_EXERCISE AIM_
The lines to repeat are those below from the one containing "owl: <http://www.w3.org/2002/07/owl#> ." down to the one containing "a ns1:Feature ;", both included; reproduce them exactly and nothing else.

_EXERCISE DATA_
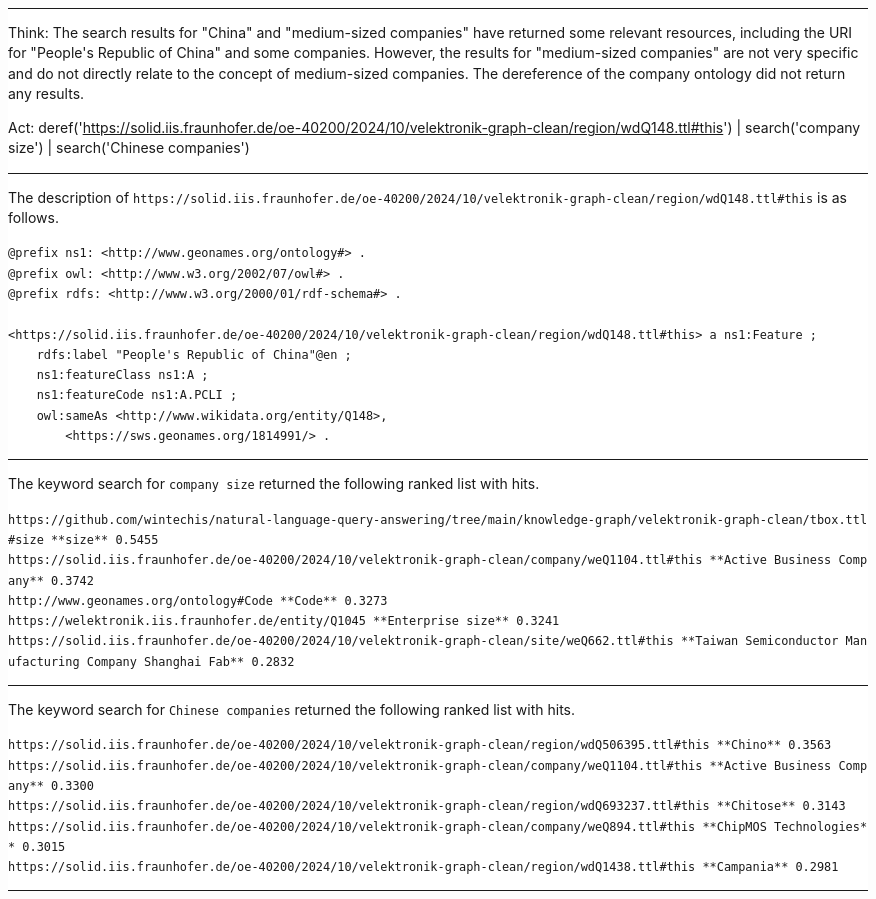 ***

Think: The search results for "China" and "medium-sized companies" have returned some relevant resources, including the URI for "People's Republic of China" and some companies. However, the results for "medium-sized companies" are not very specific and do not directly relate to the concept of medium-sized companies. The dereference of the company ontology did not return any results.

Act: deref('https://solid.iis.fraunhofer.de/oe-40200/2024/10/velektronik-graph-clean/region/wdQ148.ttl#this') | search('company size') | search('Chinese companies')

***

The description of `https://solid.iis.fraunhofer.de/oe-40200/2024/10/velektronik-graph-clean/region/wdQ148.ttl#this` is as follows.

    @prefix ns1: <http://www.geonames.org/ontology#> .
    @prefix owl: <http://www.w3.org/2002/07/owl#> .
    @prefix rdfs: <http://www.w3.org/2000/01/rdf-schema#> .
    
    <https://solid.iis.fraunhofer.de/oe-40200/2024/10/velektronik-graph-clean/region/wdQ148.ttl#this> a ns1:Feature ;
        rdfs:label "People's Republic of China"@en ;
        ns1:featureClass ns1:A ;
        ns1:featureCode ns1:A.PCLI ;
        owl:sameAs <http://www.wikidata.org/entity/Q148>,
            <https://sws.geonames.org/1814991/> .

***

The keyword search for `company size` returned the following ranked list with hits.

    https://github.com/wintechis/natural-language-query-answering/tree/main/knowledge-graph/velektronik-graph-clean/tbox.ttl#size **size** 0.5455
    https://solid.iis.fraunhofer.de/oe-40200/2024/10/velektronik-graph-clean/company/weQ1104.ttl#this **Active Business Company** 0.3742
    http://www.geonames.org/ontology#Code **Code** 0.3273
    https://welektronik.iis.fraunhofer.de/entity/Q1045 **Enterprise size** 0.3241
    https://solid.iis.fraunhofer.de/oe-40200/2024/10/velektronik-graph-clean/site/weQ662.ttl#this **Taiwan Semiconductor Manufacturing Company Shanghai Fab** 0.2832

***

The keyword search for `Chinese companies` returned the following ranked list with hits.

    https://solid.iis.fraunhofer.de/oe-40200/2024/10/velektronik-graph-clean/region/wdQ506395.ttl#this **Chino** 0.3563
    https://solid.iis.fraunhofer.de/oe-40200/2024/10/velektronik-graph-clean/company/weQ1104.ttl#this **Active Business Company** 0.3300
    https://solid.iis.fraunhofer.de/oe-40200/2024/10/velektronik-graph-clean/region/wdQ693237.ttl#this **Chitose** 0.3143
    https://solid.iis.fraunhofer.de/oe-40200/2024/10/velektronik-graph-clean/company/weQ894.ttl#this **ChipMOS Technologies** 0.3015
    https://solid.iis.fraunhofer.de/oe-40200/2024/10/velektronik-graph-clean/region/wdQ1438.ttl#this **Campania** 0.2981

***
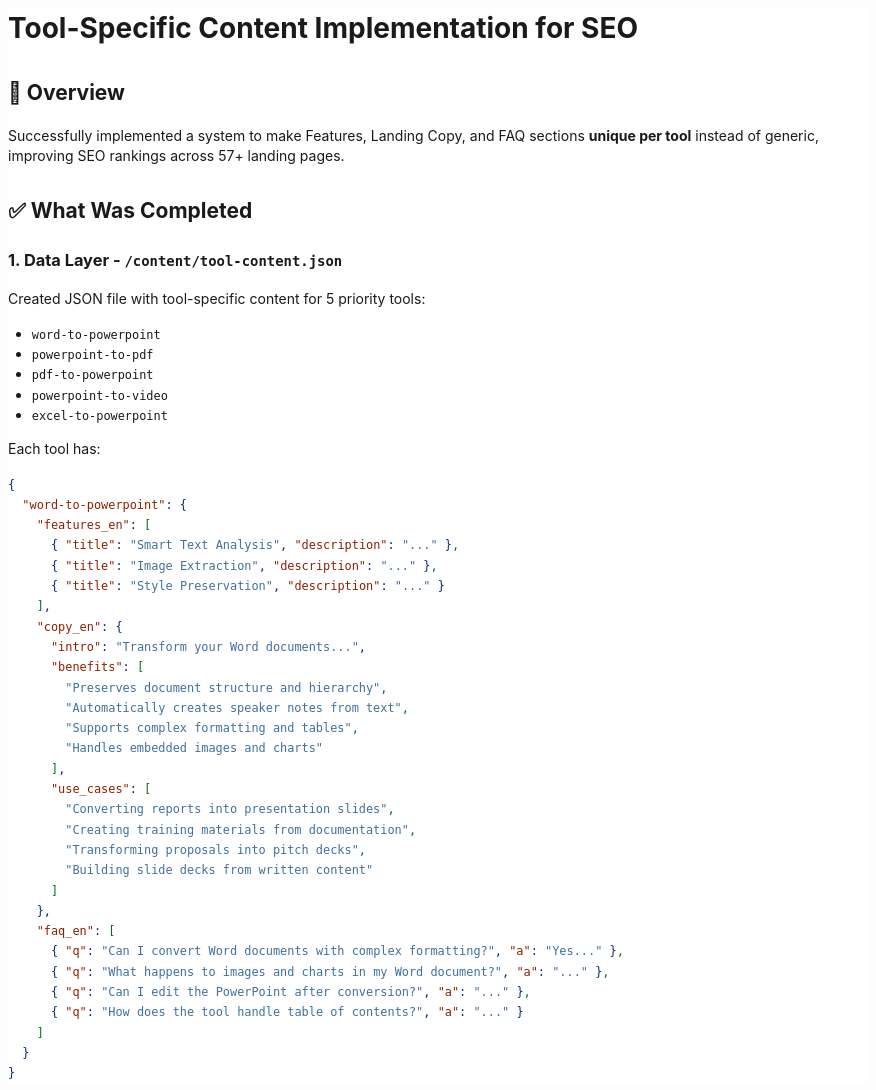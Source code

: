 # Tool-Specific Content Implementation for SEO

## 🎯 Overview

Successfully implemented a system to make Features, Landing Copy, and FAQ sections **unique per tool** instead of generic, improving SEO rankings across 57+ landing pages.

## ✅ What Was Completed

### 1. Data Layer - `/content/tool-content.json`
Created JSON file with tool-specific content for 5 priority tools:
- `word-to-powerpoint`
- `powerpoint-to-pdf`
- `pdf-to-powerpoint`
- `powerpoint-to-video`
- `excel-to-powerpoint`

Each tool has:
```json
{
  "word-to-powerpoint": {
    "features_en": [
      { "title": "Smart Text Analysis", "description": "..." },
      { "title": "Image Extraction", "description": "..." },
      { "title": "Style Preservation", "description": "..." }
    ],
    "copy_en": {
      "intro": "Transform your Word documents...",
      "benefits": [
        "Preserves document structure and hierarchy",
        "Automatically creates speaker notes from text",
        "Supports complex formatting and tables",
        "Handles embedded images and charts"
      ],
      "use_cases": [
        "Converting reports into presentation slides",
        "Creating training materials from documentation",
        "Transforming proposals into pitch decks",
        "Building slide decks from written content"
      ]
    },
    "faq_en": [
      { "q": "Can I convert Word documents with complex formatting?", "a": "Yes..." },
      { "q": "What happens to images and charts in my Word document?", "a": "..." },
      { "q": "Can I edit the PowerPoint after conversion?", "a": "..." },
      { "q": "How does the tool handle table of contents?", "a": "..." }
    ]
  }
}
```
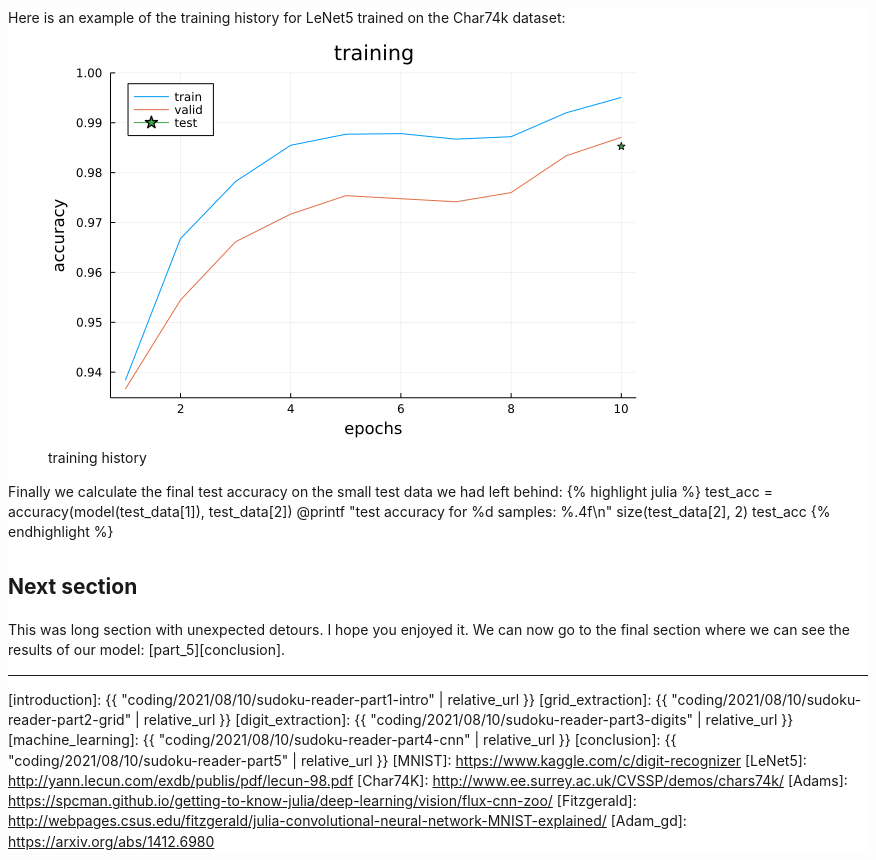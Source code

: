 
Here is an example of the training history for LeNet5 trained on the Char74k dataset:
<figure class="post-figure">
<img class="img-95"
    src="/assets/posts/sudoku-reader/history.png"
	alt="training history"
	>
<figcaption>training history</figcaption>
</figure>

Finally we calculate the final test accuracy on the small test data we had left behind:
{% highlight julia %}
test_acc = accuracy(model(test_data[1]), test_data[2])
@printf "test accuracy for %d samples: %.4f\n" size(test_data[2], 2) test_acc 
{% endhighlight %}

## Next section

This was long section with unexpected detours. I hope you enjoyed it.
We can now go to the final section where we can see the results of our model: [part_5][conclusion].

---

[^centroids]: In the MNIST data, the 7s and 9sx are lowered with respect to the top of the image and the 6s are slightly raised. I presume this is because when this data was processed the centroid was used as the centre of image. I believe a better choice would have been to use the centre of the bounding box. This is what the digit extraction does in part 3.

[^zero]: One can argue that you don't need to train with zero because there should never be a zero in Sudoku. For the user experience I'd argue it is worth the marginal effort. If the user does have a zero in their image, for whatever reason, it will make the model appear very incompetent if it cannot classify zeros. But this is your personal preference.

[^flatten]: Flatten is exported by both DataFrames and Flux and therefore needs to be qualified.

[introduction]: {{ "coding/2021/08/10/sudoku-reader-part1-intro" | relative_url }}
[grid_extraction]: {{ "coding/2021/08/10/sudoku-reader-part2-grid" | relative_url }}
[digit_extraction]: {{ "coding/2021/08/10/sudoku-reader-part3-digits" | relative_url }}
[machine_learning]: {{ "coding/2021/08/10/sudoku-reader-part4-cnn" | relative_url }}
[conclusion]: {{ "coding/2021/08/10/sudoku-reader-part5" | relative_url }}
[MNIST]: https://www.kaggle.com/c/digit-recognizer
[LeNet5]: http://yann.lecun.com/exdb/publis/pdf/lecun-98.pdf
[Char74K]: http://www.ee.surrey.ac.uk/CVSSP/demos/chars74k/
[Adams]: https://spcman.github.io/getting-to-know-julia/deep-learning/vision/flux-cnn-zoo/
[Fitzgerald]: http://webpages.csus.edu/fitzgerald/julia-convolutional-neural-network-MNIST-explained/
[Adam_gd]: https://arxiv.org/abs/1412.6980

_ANSWER TO THIS EXERCISE_
    @prefix owl: <http://www.w3.org/2002/07/owl#> .
    @prefix rdfs: <http://www.w3.org/2000/01/rdf-schema#> .
    
    <https://solid.iis.fraunhofer.de/oe-40200/2024/10/velektronik-graph-clean/region/wdQ148.ttl#this> a ns1:Feature ;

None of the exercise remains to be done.